SAGE Computer Technology was a computer company based in Reno, Nevada, United States. It was founded in 1981 by Rod Coleman, Bill Bonham and Bob Needham; it went through several name changes. The change from Sage computer came about when "Sage Software" in Maryland demanded cessation of use of the name Sage in the computer segment.[1]

  • SAGE Computer Technology
- created the Sage II and Sage IV computers based on the Motorola 68000 microprocessor.
  • SAGE Computer
  • Stride Micro
    • MicroSage Computer Systems (a wholly owned subsidiary, 1987)
- created the Stride 420, Stride 440, Stride 460 (VME),[2] Stride 660 and Stride 740 computers.

SAGE IV[edit]

The SAGE IV was released in 1983.[3] Hardware:

  • Board0: CPU: MC68000 @ 8 MHz, 2× serial RS-232 ports 19.2 kbit/s, Parallel input/output (PIO) for printers, GPIB, Floppy disc controller, 512 KByte DRAM. Same as in SAGE II.[4]
  • Board1: 4× serial RS-232 ports 19.2 kbit/s, Hard disk controller, 512 KByte DRAM.[4]
  • Memory consisting of 64 Kbit 150 ns memory modules.
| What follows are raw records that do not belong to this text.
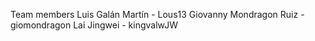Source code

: Team members
Luis Galán Martín - Lous13
Giovanny Mondragon Ruiz - giomondragon
Lai Jingwei - kingvalwJW
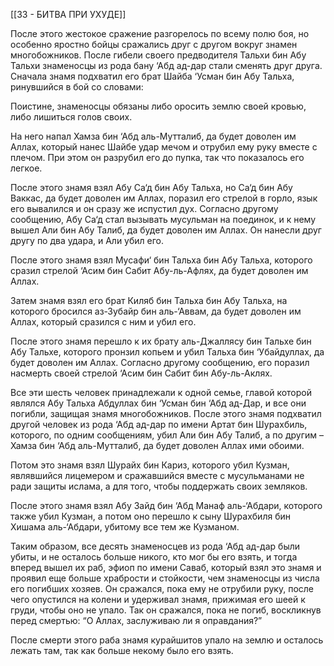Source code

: [[33 - БИТВА ПРИ УХУДЕ]]

После этого жестокое сражение разгорелось по всему полю боя, но особенно яростно бойцы сражались друг с другом вокруг знамен многобожников. После гибели своего предводителя Тальхи бин Абу Тальхи знаменосцы из рода бану ‘Абд ад-дар стали сменять друг друга. Сначала знамя подхватил его брат Шайба ‘Усман бин Абу Тальха, ринувшийся в бой со словами:

Поистине, знаменосцы обязаны
либо оросить землю своей кровью, либо лишиться голов своих.

На него напал Хамза бин ‘Абд аль-Мутталиб, да будет доволен им Аллах, который нанес Шайбе удар мечом и отрубил ему руку вместе с плечом. При этом он разрубил его до пупка, так что показалось его легкое.

После этого знамя взял Абу Са‘д бин Абу Тальха, но Са‘д бин Абу Ваккас, да будет доволен им Аллах, поразил его стрелой в горло, язык его вывалился и он сразу же испустил дух. Согласно другому сообщению, Абу Са‘д стал вызывать мусульман на поединок, и к нему вышел Али бин Абу Талиб, да будет доволен им Аллах. Он нанесли друг другу по два удара, и Али убил его. 

После этого знамя взял Мусафи‘ бин Тальха бин Абу Тальха, которого сразил стрелой ‘Асим бин Сабит Абу-ль-Афлях, да будет доволен им Аллах.

Затем знамя взял его брат Киляб бин Тальха бин Абу Тальха, на которого бросился аз-Зубайр бин аль-‘Аввам, да будет доволен им Аллах, который сразился с ним и убил его.

После этого знамя перешло к их брату аль-Джаллясу бин Тальхе бин Абу Тальхе, которого пронзил копьем и убил Тальха бин ‘Убайдуллах, да будет доволен им Аллах. Согласно другому сообщению, его поразил насмерть своей стрелой ‘Асим бин Сабит бин Абу-ль-Аклях.

Все эти шесть человек принадлежали к одной семье, главой которой являлся Абу Тальха Абдуллах бин ‘Усман бин ‘Абд ад-Дар, и все они погибли, защищая знамя многобожников. После этого знамя подхватил другой человек из рода ‘Абд ад-дар по имени Артат бин Шурахбиль, которого, по одним сообщениям, убил Али бин Абу Талиб, а по другим – Хамза бин ‘Абд аль-Мутталиб, да будет доволен Аллах ими обоими.

Потом это знамя взял Шурайх бин Кариз, которого убил Кузман, являвшийся лицемером и сражавшийся вместе с мусульманами не ради защиты ислама, а для того, чтобы поддержать своих земляков.

После этого знамя взял Абу Зайд бин ‘Абд Манаф аль-‘Абдари, которого также убил Кузман, а потом оно перешло к сыну Шурахбиля бин Хишама аль-‘Абдари, убитому все тем же Кузманом.

Таким образом, все десять знаменосцев из рода ‘Абд ад-дар были убиты, и не осталось больше никого, кто мог бы его взять, и тогда вперед вышел их раб, эфиоп по имени Саваб, который взял это знамя и проявил еще больше храбрости и стойкости, чем знаменосцы из числа его погибших хозяев. Он сражался, пока ему не отрубили руку, после чего опустился на колени и удерживал знамя, прижимая его шеей к груди, чтобы оно не упало. Так он сражался, пока не погиб, воскликнув перед смертью: “О Аллах, заслуживаю ли я оправдания?”

После смерти этого раба знамя курайшитов упало на землю и осталось лежать там, так как больше некому было его взять.

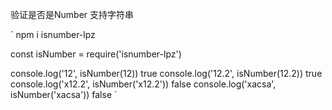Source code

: 验证是否是Number 支持字符串

`
npm i isnumber-lpz

const isNumber = require('isnumber-lpz')

console.log('12', isNumber(12))   true
console.log('12.2', isNumber(12.2))    true
console.log('x12.2', isNumber('x12.2'))   false
console.log('xacsa', isNumber('xacsa'))   false
`
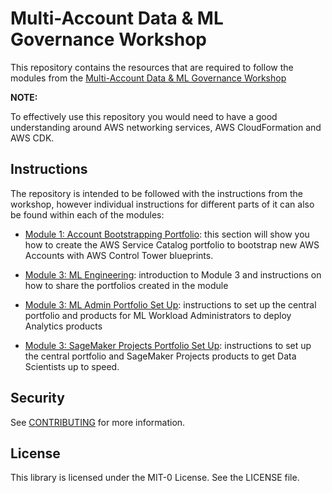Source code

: # Multi-Account Data & ML Governance Workshop

This repository contains the resources that are required to follow the modules from the [Multi-Account Data & ML Governance Workshop](https://studio.us-east-1.prod.workshops.aws/workshops/367f5c92-0764-4959-9279-e6f105f0c670#builds)

**NOTE:**

To effectively use this repository you would need to have a good understanding around AWS networking services, AWS CloudFormation and AWS CDK.

## Instructions

The repository is intended to be followed with the instructions from the workshop, however individual instructions for different parts of it can also be found within each of the modules:

- [Module 1: Account Bootstrapping Portfolio](./module-1/account-bootstrap-service-catalog-repo/README.md): this section will show you how to create the AWS Service Catalog portfolio to bootstrap new AWS Accounts with AWS Control Tower blueprints.

- [Module 3: ML Engineering](./module-3/README.md): introduction to Module 3 and instructions on how to share the portfolios created in the module

- [Module 3: ML Admin Portfolio Set Up](./module-3/ml-admin-portfolio/README.md): instructions to set up the central portfolio and products for ML Workload Administrators to deploy Analytics products

- [Module 3: SageMaker Projects Portfolio Set Up](./module-3/sagemaker-projects-portfolio/README.md): instructions to set up the central portfolio and SageMaker Projects products to get Data Scientists up to speed.

## Security

See [CONTRIBUTING](CONTRIBUTING.md#security-issue-notifications) for more information.

## License

This library is licensed under the MIT-0 License. See the LICENSE file.
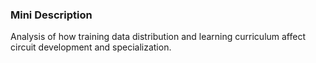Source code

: ### Mini Description

Analysis of how training data distribution and learning curriculum affect circuit development and specialization.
Parity error protected setup.[5]
  • Minimum system memory is 256 KByte.[6]
  • Storage: 1× 5¼" 800 KByte F.D. drive. 1× 5 - 40 MByte Winchester harddisk.
  • Built-in multi-user BIOS.[4]
  • Introduced in November 1982
  • Price: $3,600 USD (for the single-floppy entry-level configuration)

The SAGE managed multitasking with six serial ports in real time with 1 MByte of RAM in 1983. It was used by scientists and engineers for more than ten years when it was popular, "running over 10 years with zero admin, and maybe even zero reboot."[4] "13 times faster than the Apple II" (when introduced).[1]

Sage IV computers were used for the development of the Amiga prototype computer system "Lorraine". The Sage system got the nickname "Agony".[7]

Access was through an 80 × 25 serial video terminal. Graphics capability was possible with the addition of a third-party colour graphics system from Robinson Systems which plugged directly into the Sage 68000 bus and provided output compatible with a range of colour monitors (e.g., Cotron Sword, Electrohome 1301).

The included operating system was the UCSD p-System. Many other operating systems were available[8] including CP/M-68K, Idris, PDOS, HyperFORTH Plus, BOS, TRIPOS, Mirage, and MOSYS. Programming languages available included Pascal, Modula-2, C, FORTRAN77, BASIC, 68000 macro assembler, APL, BCPL, LISP and Forth.

System bus[edit]

An "m68k" bus was used up to the Stride series of computers (Sage VI). Later a VME bus was used.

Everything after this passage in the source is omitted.